#### [Work required]
Among the records, how many lines carry the string "Defaults"? Give that number with nothing added.

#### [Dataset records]
┄┄┄┄┄┄┄┄┄┄
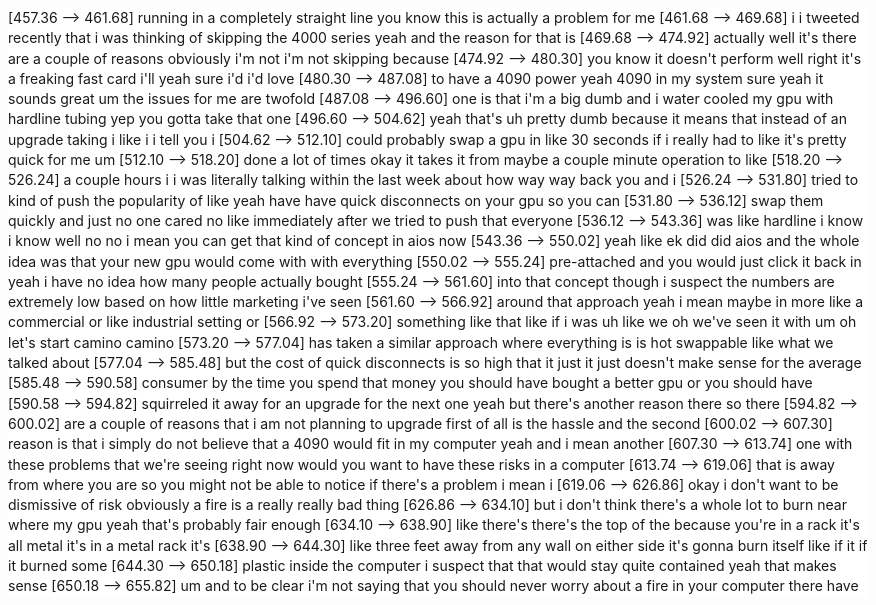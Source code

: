 [457.36 --> 461.68]  running in a completely straight line you know this is actually a problem for me
[461.68 --> 469.68]  i i tweeted recently that i was thinking of skipping the 4000 series yeah and the reason for that is
[469.68 --> 474.92]  actually well it's there are a couple of reasons obviously i'm not i'm not skipping because
[474.92 --> 480.30]  you know it doesn't perform well right it's a freaking fast card i'll yeah sure i'd i'd love
[480.30 --> 487.08]  to have a 4090 power yeah 4090 in my system sure yeah it sounds great um the issues for me are twofold
[487.08 --> 496.60]  one is that i'm a big dumb and i water cooled my gpu with hardline tubing yep you gotta take that one
[496.60 --> 504.62]  yeah that's uh pretty dumb because it means that instead of an upgrade taking i like i i tell you i
[504.62 --> 512.10]  could probably swap a gpu in like 30 seconds if i really had to like it's pretty quick for me um
[512.10 --> 518.20]  done a lot of times okay it takes it from maybe a couple minute operation to like
[518.20 --> 526.24]  a couple hours i i was literally talking within the last week about how way way back you and i
[526.24 --> 531.80]  tried to kind of push the popularity of like yeah have have quick disconnects on your gpu so you can
[531.80 --> 536.12]  swap them quickly and just no one cared no like immediately after we tried to push that everyone
[536.12 --> 543.36]  was like hardline i know i know well no no i mean you can get that kind of concept in aios now
[543.36 --> 550.02]  yeah like ek did did aios and the whole idea was that your new gpu would come with with everything
[550.02 --> 555.24]  pre-attached and you would just click it back in yeah i have no idea how many people actually bought
[555.24 --> 561.60]  into that concept though i suspect the numbers are extremely low based on how little marketing i've seen
[561.60 --> 566.92]  around that approach yeah i mean maybe in more like a commercial or like industrial setting or
[566.92 --> 573.20]  something like that like if i was uh like we oh we've seen it with um oh let's start camino camino
[573.20 --> 577.04]  has taken a similar approach where everything is is hot swappable like what we talked about
[577.04 --> 585.48]  but the cost of quick disconnects is so high that it just it just doesn't make sense for the average
[585.48 --> 590.58]  consumer by the time you spend that money you should have bought a better gpu or you should have
[590.58 --> 594.82]  squirreled it away for an upgrade for the next one yeah but there's another reason there so there
[594.82 --> 600.02]  are a couple of reasons that i am not planning to upgrade first of all is the hassle and the second
[600.02 --> 607.30]  reason is that i simply do not believe that a 4090 would fit in my computer yeah and i mean another
[607.30 --> 613.74]  one with these problems that we're seeing right now would you want to have these risks in a computer
[613.74 --> 619.06]  that is away from where you are so you might not be able to notice if there's a problem i mean i
[619.06 --> 626.86]  okay i don't want to be dismissive of risk obviously a fire is a really really bad thing
[626.86 --> 634.10]  but i don't think there's a whole lot to burn near where my gpu yeah that's probably fair enough
[634.10 --> 638.90]  like there's there's the top of the because you're in a rack it's all metal it's in a metal rack it's
[638.90 --> 644.30]  like three feet away from any wall on either side it's gonna burn itself like if it if it burned some
[644.30 --> 650.18]  plastic inside the computer i suspect that that would stay quite contained yeah that makes sense
[650.18 --> 655.82]  um and to be clear i'm not saying that you should never worry about a fire in your computer there have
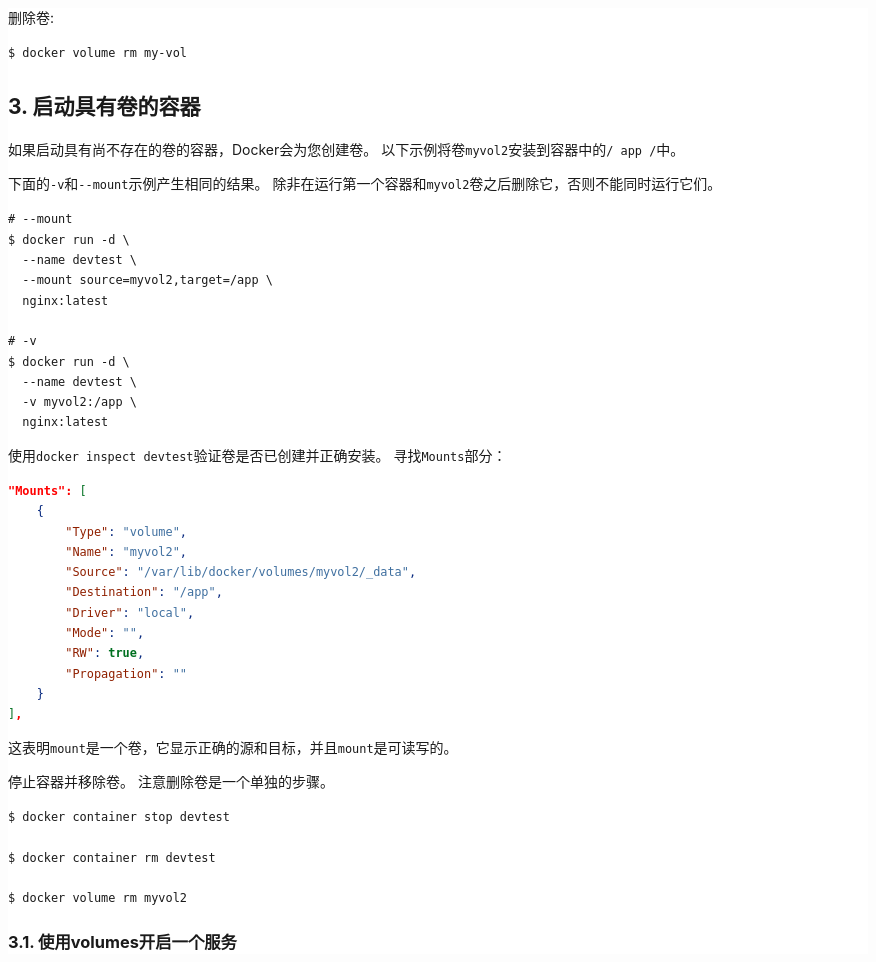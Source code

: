 删除卷:

```shell
$ docker volume rm my-vol
```

## 3. 启动具有卷的容器
如果启动具有尚不存在的卷的容器，Docker会为您创建卷。 以下示例将卷`myvol2`安装到容器中的`/ app /`中。

下面的`-v`和`--mount`示例产生相同的结果。 除非在运行第一个容器和`myvol2`卷之后删除它，否则不能同时运行它们。

```shell
# --mount
$ docker run -d \
  --name devtest \
  --mount source=myvol2,target=/app \
  nginx:latest
  
# -v
$ docker run -d \
  --name devtest \
  -v myvol2:/app \
  nginx:latest
```

使用`docker inspect devtest`验证卷是否已创建并正确安装。 寻找`Mounts`部分：

```json
"Mounts": [
    {
        "Type": "volume",
        "Name": "myvol2",
        "Source": "/var/lib/docker/volumes/myvol2/_data",
        "Destination": "/app",
        "Driver": "local",
        "Mode": "",
        "RW": true,
        "Propagation": ""
    }
],
```

这表明`mount`是一个卷，它显示正确的源和目标，并且`mount`是可读写的。

停止容器并移除卷。 注意删除卷是一个单独的步骤。

```shell
$ docker container stop devtest

$ docker container rm devtest

$ docker volume rm myvol2
```

### 3.1. 使用volumes开启一个服务
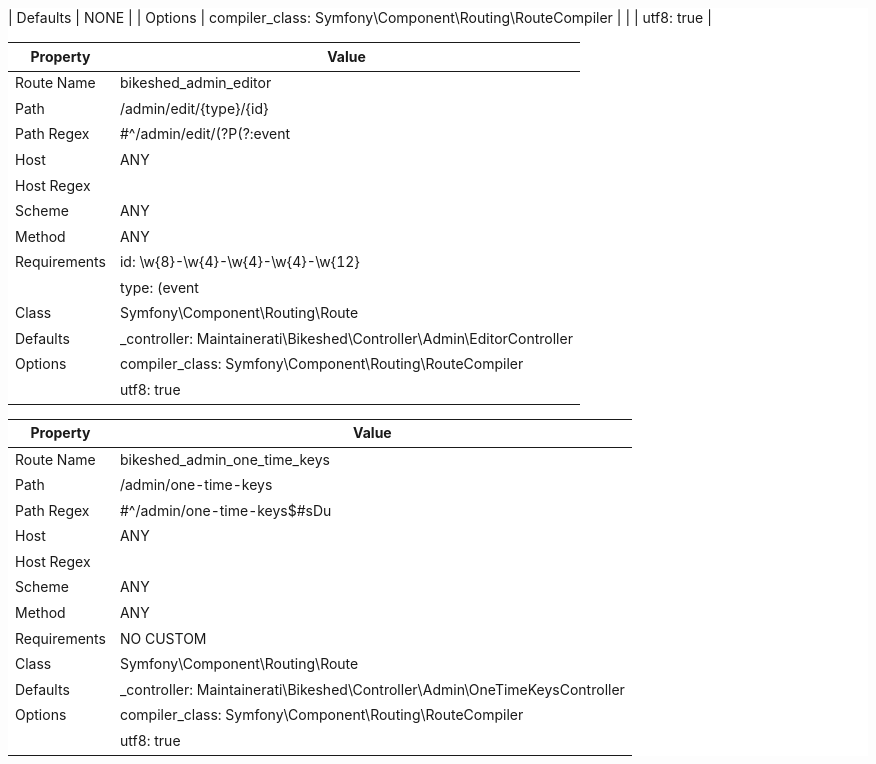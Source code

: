 | Defaults     | NONE                                                    |
| Options      | compiler_class: Symfony\Component\Routing\RouteCompiler |
|              | utf8: true                                              |

| Property     | Value                                                                                            |
|--------------|--------------------------------------------------------------------------------------------------|
| Route Name   | bikeshed_admin_editor                                                                            |
| Path         | /admin/edit/{type}/{id}                                                                          |
| Path Regex   | #^/admin/edit/(?P<type>(?:event|session|space|note))/(?P<id>\w{8}-\w{4}-\w{4}-\w{4}-\w{12})$#sDu |
| Host         | ANY                                                                                              |
| Host Regex   |                                                                                                  |
| Scheme       | ANY                                                                                              |
| Method       | ANY                                                                                              |
| Requirements | id: \w{8}-\w{4}-\w{4}-\w{4}-\w{12}                                                               |
|              | type: (event|session|space|note)                                                                 |
| Class        | Symfony\Component\Routing\Route                                                                  |
| Defaults     | _controller: Maintainerati\Bikeshed\Controller\Admin\EditorController                            |
| Options      | compiler_class: Symfony\Component\Routing\RouteCompiler                                          |
|              | utf8: true                                                                                       |

| Property     | Value                                                                      |
|--------------|----------------------------------------------------------------------------|
| Route Name   | bikeshed_admin_one_time_keys                                               |
| Path         | /admin/one-time-keys                                                       |
| Path Regex   | #^/admin/one\-time\-keys$#sDu                                              |
| Host         | ANY                                                                        |
| Host Regex   |                                                                            |
| Scheme       | ANY                                                                        |
| Method       | ANY                                                                        |
| Requirements | NO CUSTOM                                                                  |
| Class        | Symfony\Component\Routing\Route                                            |
| Defaults     | _controller: Maintainerati\Bikeshed\Controller\Admin\OneTimeKeysController |
| Options      | compiler_class: Symfony\Component\Routing\RouteCompiler                    |
|              | utf8: true                                                                 |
┄┄┄┄┄┄┄┄┄┄
#### [Response]
3